Entering edit mode
15 months ago
Eugene
•
0
I run this command to download ~4,000 gene sequences for invA gene for taxonomy# 28901. It works fine for smaller datasets, but ... but takes very long time and never finishes for this large dataset:
esearch -db nuccore -query 'gbdiv BCT[PROP] AND ( invA[gene] ) AND txid28901[ORGN] ' | efetch -format gbc | xtract -insd CDS gene sub_sequence | sed 's/ /_/g' | awk '{ IGNORECASE=1; if ( $2 ~ /invA/ ) print $0 }' > file
The command generates a tab-delimited output for all genes in genomes for tax=28901 -- a very large output given many genomes x ~4,000 genes in each, even though I need only sequences for a single gene=invA that I use awk or grep.
Here are errors I get:
curl: (22) The requested URL returned error: 400
ERROR: curl command failed with: 22
-X POST https://eutils.ncbi.nlm.nih.gov/entrez/eutils/efetch.fcgi -d query_key=1&WebEnv=MCID_64dbfbab6b6e680dea649326&retstart=33000&retmax=100&db=nuccore&rettype=gbc&retmode=xml&api_key=xxx&tool=edirect&edirect=20.0&edirect_os=Linux
HTTP/1.1 400 Bad Request
WARNING: FAILURE
nquire -url https://eutils.ncbi.nlm.nih.gov/entrez/eutils/ efetch.fcgi -query_key 1 -WebEnv MCID_64dbfbab6b6e680dea649326 -retstart 33000 -retmax 100 -db nuccore -rettype gbc -retmode xml -api_key xxxx -tool edirect -edirect 20.0 -edirect_os Linux
EMPTY RESULT
SECOND ATTEMPT
curl: (22) The requested URL returned error: 500
ERROR: curl command failed with: 22
-X POST https://eutils.ncbi.nlm.nih.gov/entrez/eutils/efetch.fcgi -d query_key=1&WebEnv=MCID_64dbfbab6b6e680dea649326&retstart=34100&retmax=100&db=nuccore&rettype=gbc&retmode=xml&api_key=xxx&tool=edirect&edirect=20.0&edirect_os=Linux
Is there a way to speed this command up OR break this query into smaller chunks, so that it does not timeout.
Thank you
--
Gene
I assume you are using NCBI API KEY otherwise this would not be working. If it is a matter of query timing out because of the large amount of data there may not be much you can do.
Consider using
datasets
instead ofEntrezDirect
as an alternative (LINK).You may also want to get the accessions numbers of the records and then submit this query in chunks with a certain number of records at one time.
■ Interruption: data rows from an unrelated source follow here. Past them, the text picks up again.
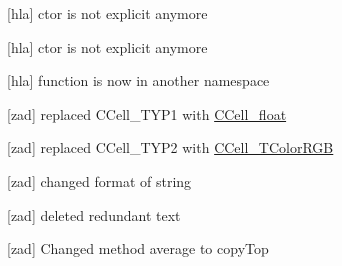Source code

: \begin{DoxyRefList}
%
\mbox{[}hla\mbox{]} ctor is not explicit anymore  
\item[Member \mbox{\hyperlink{class_c_priority_queue_a9b34cd06cb80b6a0a6b07cbafc3360f3}{C\+Priority\+Queue\+::operator$<$$<$}} (std\+::ostream \&a\+O\+Stream, const \mbox{\hyperlink{class_c_priority_queue}{C\+Priority\+Queue}} \&a\+Queue)]\label{bugfix__bugfix000009}%
%
\mbox{[}hla\mbox{]} ctor is not explicit anymore  
\item[Member \mbox{\hyperlink{namespace_c_cell__tools_aa21306bda597e46c1a475f84277af673}{C\+Cell\+\_\+tools\+::deep\+Copy\+List\+Remainder}} (const C\+Cell $\ast$a\+Cell)]\label{bugfix__bugfix000010}%
%
\mbox{[}hla\mbox{]} function is now in another namespace  
\item[page \mbox{\hyperlink{index}{Úvod a zadání}} ]\label{bugfix__bugfix000012}%
%
\mbox{[}zad\mbox{]} replaced {\ttfamily C\+Cell\+\_\+\+T\+Y\+P1} with {\ttfamily \mbox{\hyperlink{namespace_c_cell__float}{C\+Cell\+\_\+float}}}

\label{bugfix__bugfix000013}%
%
\mbox{[}zad\mbox{]} replaced {\ttfamily C\+Cell\+\_\+\+T\+Y\+P2} with {\ttfamily \mbox{\hyperlink{namespace_c_cell___t_color_r_g_b}{C\+Cell\+\_\+\+T\+Color\+R\+GB}}}

\label{bugfix__bugfix000014}%
%
\mbox{[}zad\mbox{]} changed format of string

\label{bugfix__bugfix000015}%
%
\mbox{[}zad\mbox{]} deleted redundant text

\label{bugfix__bugfix000016}%
%
\mbox{[}zad\mbox{]} Changed method average to copy\+Top
\end{DoxyRefList}
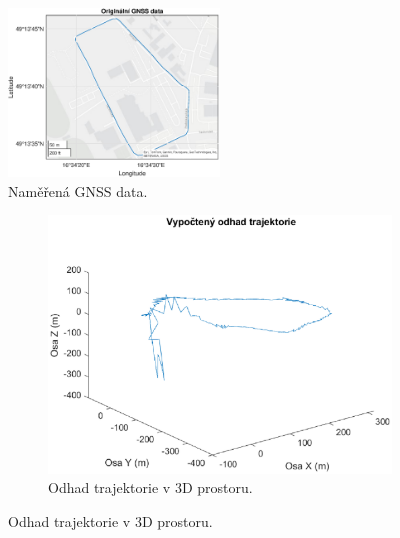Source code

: \begin{figure}[h]
     \centering
         \includegraphics[width=0.5\textwidth]{obrazky/matlab/2gnss}
         \caption{Naměřená GNSS data.}
        \label{fig:gnssOriginal}
\end{figure}

\begin{figure}[h]
     \centering
     \begin{subfigure}[b]{0.49\textwidth}
         \centering
         \includegraphics[width=\textwidth]{obrazky/matlab/2gnssIMU3d}
         \caption{Odhad trajektorie v 3D prostoru.}   
         

\end{subfigure}
\end{figure}
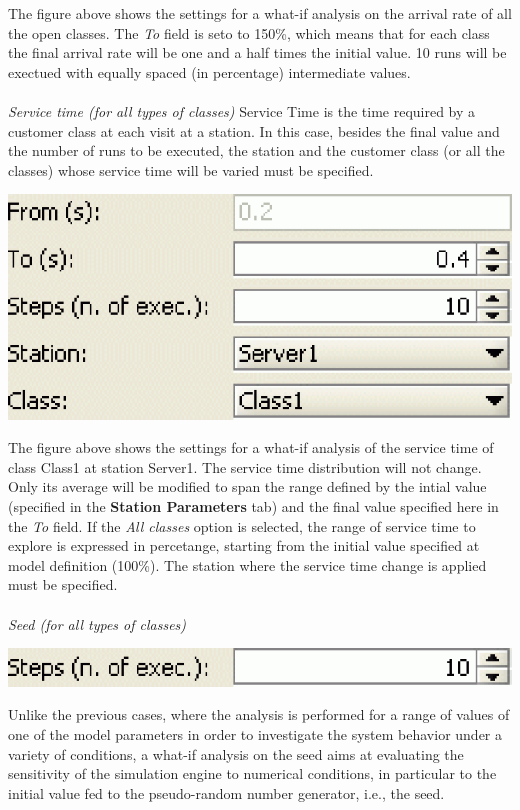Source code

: The figure above shows the settings for a what-if analysis on the arrival rate of all the open classes. The \emph{To} field is seto to 150\%, which means that for each class the final arrival rate will be one and a half times the initial value. 10 runs will be exectued with equally spaced (in percentage) intermediate values.\\\\
\textit{Service time (for all types of classes)}
Service Time is the time required by a customer class at each visit at a station. In this case, besides the final value and the number of runs to be executed, the station and the customer class (or all the classes) whose service time will be varied must be specified.
\begin{center}
\includegraphics[scale=.5]{img/jsim/ex2_service_time.eps}
\end{center}
The figure above shows the settings for a what-if analysis of the service time of class Class1 at station Server1. The service time distribution will not change. Only its average will be modified to span the range defined by the intial value (specified in the \textbf{Station Parameters} tab) and the final value specified here in
the \emph{To} field.
If the \emph{All classes} option is selected, the range of service time to explore is expressed in percetange, starting from the initial value specified at model definition (100\%). The station where the service time change is applied must be specified.\\\\
\textit{Seed (for all types of classes)}
\begin{center}
\includegraphics[scale=.5]{img/jsim/sedd.eps}
\end{center}
Unlike the previous cases, where the analysis is performed for a range of values of one of the model parameters in order to investigate the system behavior under a variety of conditions, a what-if analysis on the seed aims at evaluating the sensitivity of the simulation engine to numerical conditions, in particular to the initial value fed to the pseudo-random number generator, i.e., the seed.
Thank you! I I used NCBI API KEY. Using NCBI datasets seems a very good idea, but neither command-line nor NCBI interface return any results:
datasets download gene symbol invA --taxon 28901 --include gene,cds Error: No genes found that match selection
I tried an E.coli gene as positive control and used species name instead if taxID, upper/lower case for gene symbol -- same result. I will follow your suggestion and download all ACC first, then do efetch | xtract | awk for each ACC separately.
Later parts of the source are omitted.